What do you call a kid in a wheelchair going through a fire? Ghost Rider.

Car

What's Stephen Hawking's favorite type of car on fire? Hot wheels.

Memes

Microwave

Me: I know how to use a microwave!

Also me: Mom! The microwave is on fire!

True story.

Superman

Superman has been called to a huge house fire.

Superman: "There you are ma'am, everyone out and all safe!"

Mother: "But my children are still inside! You need to go back an--"

Superman: "Ah fuck'em..."

Degree

I'm running out of degrees? I guess I better throw myself in fire to raise my internal temperature (measured in degrees).

School

POV: You're at school and you just enjoy your day.

Now once you found a bully and he said, "I will burn you in fire," then you just punched him out of the school and got detention. You escaped and walked home, but the bully came and ROASTED you. He threw you in the garbage, but you took off his clothes and even his underwear. You escape the bin and took a shower and had a good day after.

Job

So, this woman had a job. She wanted to hang out with her boyfriend, so she lied about having the coronavirus. Then she got out of work. Then she was texting her boss when she thought she was texting her boyfriend. Then she said, "I lied. Now we can...you know...water...sigh...lick...sigh." Then her boss texted, "Ew and YOU'RE FIRED."

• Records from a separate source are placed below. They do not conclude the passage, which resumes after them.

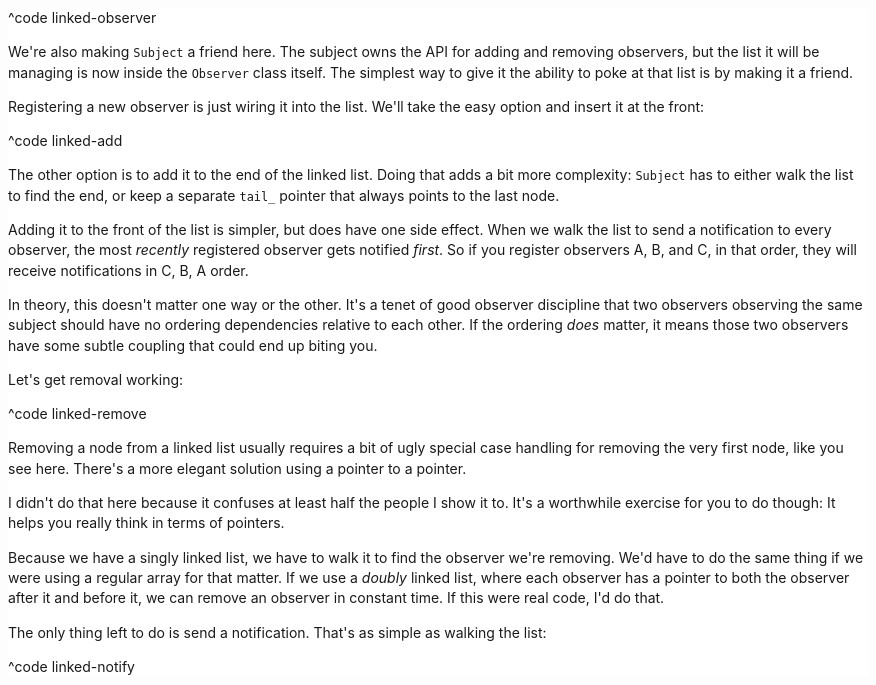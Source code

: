 ^code linked-observer

We're also making `Subject` a friend here. The subject owns the API for adding
and removing observers, but the list it will be managing is now inside the
`Observer` class itself. The simplest way to give it the ability to poke at that
list is by making it a friend.

Registering a new observer is just wiring it into the list. We'll take the easy
option and insert it at the front:

^code linked-add

The other option is to add it to the end of the linked list. Doing that adds a
bit more complexity: `Subject` has to either walk the list to find the end, or
keep a separate `tail_` pointer that always points to the last node.

Adding it to the front of the list is simpler, but does have one side effect.
When we walk the list to send a notification to every observer, the most
*recently* registered observer gets notified *first*. So if you register
observers A, B, and C, in that order, they will receive notifications in C, B, A
order.

In theory, this doesn't matter one way or the other. It's a tenet of good
observer discipline that two observers observing the same subject should have no
ordering dependencies relative to each other. If the ordering *does* matter, it
means those two observers have some subtle coupling that could end up biting
you.

Let's get removal working:

<span name="remove"></span>

^code linked-remove

<aside name="remove">

Removing a node from a linked list usually requires a bit of ugly special case
handling for removing the very first node, like you see here. There's a more
elegant solution using a pointer to a pointer.

I didn't do that here because it confuses at least half the people I show it to.
It's a worthwhile exercise for you to do though: It helps you really think in
terms of pointers.

</aside>

Because we have a singly linked list, we have to walk it to find the observer
we're removing. We'd have to do the same thing if we were using a regular array
for that matter. If we use a *doubly* linked list, where each observer has a
pointer to both the observer after it and before it, we can remove an observer
in constant time. If this were real code, I'd do that.

The <span name="chain">only</span> thing left to do is send a notification.
That's as simple as walking the list:

^code linked-notify

<aside name="chain">
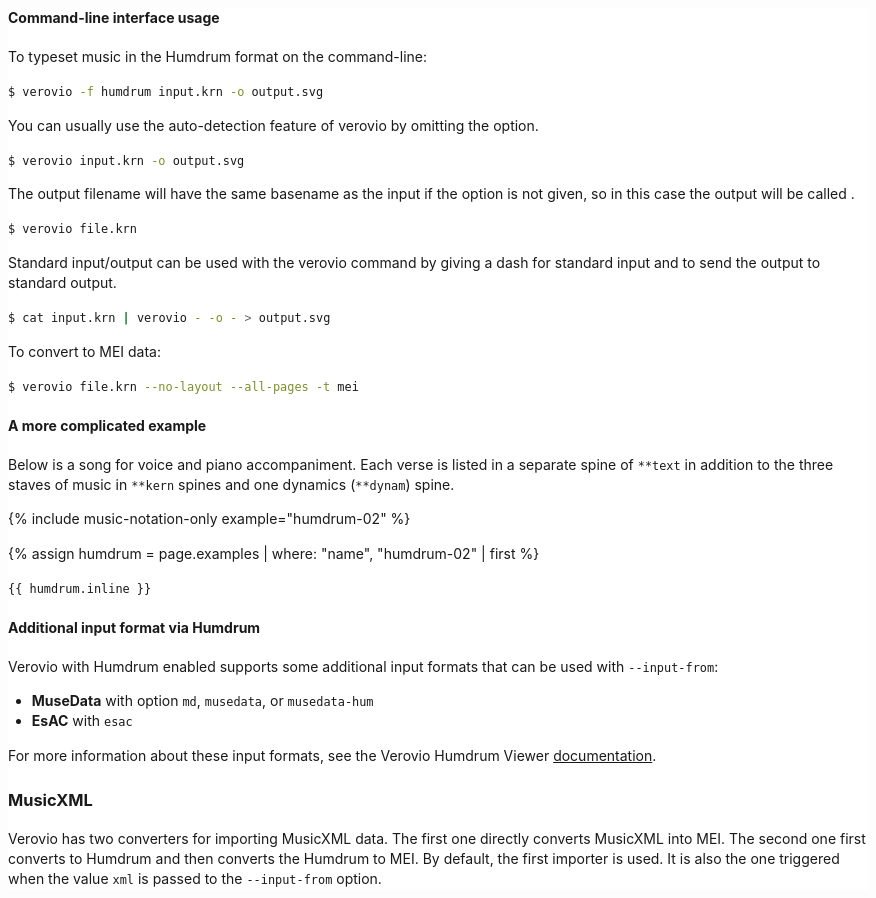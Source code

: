 #### Command-line interface usage

To typeset music in the Humdrum format on the command-line:

```bash
$ verovio -f humdrum input.krn -o output.svg
```

You can usually use the auto-detection feature of verovio by omitting the option.

```bash
$ verovio input.krn -o output.svg
```

The output filename will have the same basename as the input if the option is not given, so in this case the output will be called .

```bash
$ verovio file.krn
```

Standard input/output can be used with the verovio command by giving a dash for standard input and to send the output to standard output.

```bash
$ cat input.krn | verovio - -o - > output.svg
```

To convert to MEI data:

```bash
$ verovio file.krn --no-layout --all-pages -t mei
```

#### A more complicated example

Below is a song for voice and piano accompaniment. Each verse is listed in a separate spine of `**text` in addition to the three staves of music in `**kern` spines and one dynamics (`**dynam`) spine.

{% include music-notation-only example="humdrum-02" %}

{% assign humdrum = page.examples | where: "name", "humdrum-02" | first %}

```humdrum
{{ humdrum.inline }}
```

#### Additional input format via Humdrum

Verovio with Humdrum enabled supports some additional input formats that can be used with `--input-from`:

* **MuseData** with option `md`, `musedata`, or `musedata-hum`
* **EsAC** with `esac`

For more information about these input formats, see the Verovio Humdrum Viewer [documentation](https://doc.verovio.humdrum.org/).

### MusicXML

Verovio has two converters for importing MusicXML data. The first one directly converts MusicXML into MEI. The second one first converts to Humdrum and then converts the Humdrum to MEI. By default, the first importer is used. It is also the one triggered when the value `xml` is passed to the `--input-from` option.

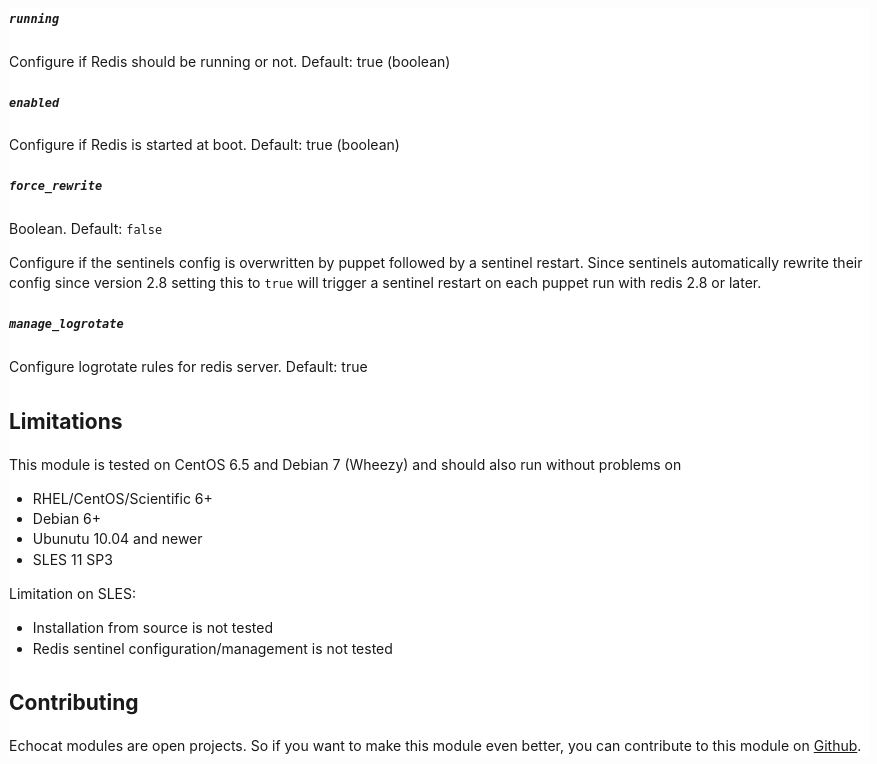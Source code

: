 ##### `running`

Configure if Redis should be running or not. Default: true (boolean)

##### `enabled`

Configure if Redis is started at boot. Default: true (boolean)

##### `force_rewrite`

Boolean. Default: `false`

Configure if the sentinels config is overwritten by puppet followed by a
sentinel restart. Since sentinels automatically rewrite their config since
version 2.8 setting this to `true` will trigger a sentinel restart on each puppet
run with redis 2.8 or later.

##### `manage_logrotate`

Configure logrotate rules for redis server. Default: true

## Limitations

This module is tested on CentOS 6.5 and Debian 7 (Wheezy) and should also run without problems on

* RHEL/CentOS/Scientific 6+
* Debian 6+
* Ubunutu 10.04 and newer
* SLES 11 SP3

Limitation on SLES:
 * Installation from source is not tested
 * Redis sentinel configuration/management is not tested

## Contributing

Echocat modules are open projects. So if you want to make this module even better, you can contribute to this module on [Github](https://github.com/echocat/puppet-redis).
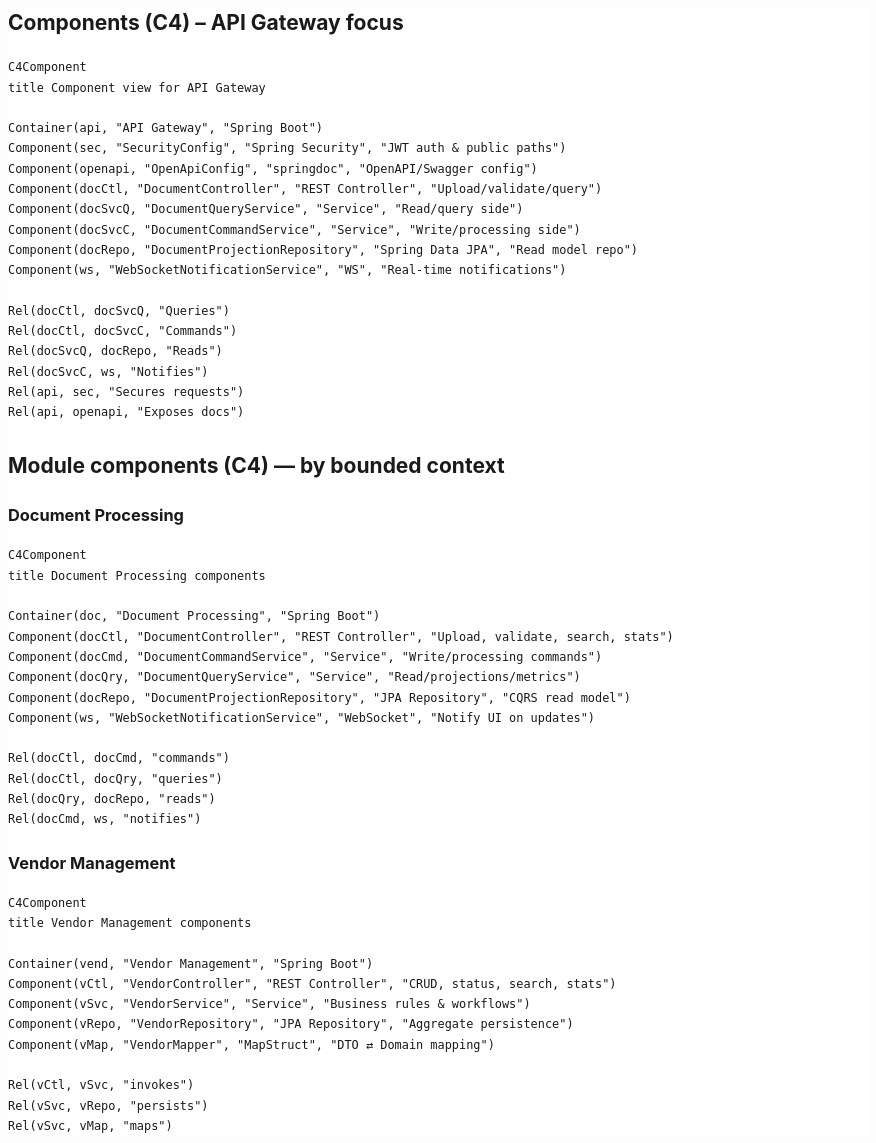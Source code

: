 ## Components (C4) – API Gateway focus
```mermaid
C4Component
title Component view for API Gateway

Container(api, "API Gateway", "Spring Boot")
Component(sec, "SecurityConfig", "Spring Security", "JWT auth & public paths")
Component(openapi, "OpenApiConfig", "springdoc", "OpenAPI/Swagger config")
Component(docCtl, "DocumentController", "REST Controller", "Upload/validate/query")
Component(docSvcQ, "DocumentQueryService", "Service", "Read/query side")
Component(docSvcC, "DocumentCommandService", "Service", "Write/processing side")
Component(docRepo, "DocumentProjectionRepository", "Spring Data JPA", "Read model repo")
Component(ws, "WebSocketNotificationService", "WS", "Real-time notifications")

Rel(docCtl, docSvcQ, "Queries")
Rel(docCtl, docSvcC, "Commands")
Rel(docSvcQ, docRepo, "Reads")
Rel(docSvcC, ws, "Notifies")
Rel(api, sec, "Secures requests")
Rel(api, openapi, "Exposes docs")
```

## Module components (C4) — by bounded context

### Document Processing
```mermaid
C4Component
title Document Processing components

Container(doc, "Document Processing", "Spring Boot")
Component(docCtl, "DocumentController", "REST Controller", "Upload, validate, search, stats")
Component(docCmd, "DocumentCommandService", "Service", "Write/processing commands")
Component(docQry, "DocumentQueryService", "Service", "Read/projections/metrics")
Component(docRepo, "DocumentProjectionRepository", "JPA Repository", "CQRS read model")
Component(ws, "WebSocketNotificationService", "WebSocket", "Notify UI on updates")

Rel(docCtl, docCmd, "commands")
Rel(docCtl, docQry, "queries")
Rel(docQry, docRepo, "reads")
Rel(docCmd, ws, "notifies")
```

### Vendor Management
```mermaid
C4Component
title Vendor Management components

Container(vend, "Vendor Management", "Spring Boot")
Component(vCtl, "VendorController", "REST Controller", "CRUD, status, search, stats")
Component(vSvc, "VendorService", "Service", "Business rules & workflows")
Component(vRepo, "VendorRepository", "JPA Repository", "Aggregate persistence")
Component(vMap, "VendorMapper", "MapStruct", "DTO ⇄ Domain mapping")

Rel(vCtl, vSvc, "invokes")
Rel(vSvc, vRepo, "persists")
Rel(vSvc, vMap, "maps")
```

One more story: One day this teen named Alexis got kicked out of a house, then went to live with her boyfriend. Then she got pregnant and posted it all on social media.

People

9 people walked into Bunnings Warehouse.

2 people bought plants.

3 people bought shovels.

1 person yelled.

3 people left Bunnings Warehouse.

1 person was me. I guess those three people are fired! 💁‍♀️🤦‍♀️

Baker

I'll pat your breasts, pat your breasts, cos I'm a baker's man, and you better bring me an orgasm as fast as you can. I'll pat you, and prick you, and mark you with my "D", And then throw you in the fire cos you're now worthless to me!

Fire

Hi, I got fired. Oh, don't know which fire? Oh, the one that I got burned on, the volcano.

Marshmallow

What did the marshmallow say when he was roasting in the fire? "Is it hot in here, or is it just me?"

Wheel

What do you call Stephen Hawking on fire?

Hot Wheels! We'll see him soon.

Coffee

I was making a coffee for my boss and this was the supposed recipe:

1 egg 1 tomato diced bell peppers a bag of sugar sea salt coffee beans rusted nails.

I got fired and spent the next 20 years in prison with a dude named Papa Bear.

Cross

Ever wondered how Jesus got rid of the cross that killed him?

Burned it in a hellish fire to make some firewood.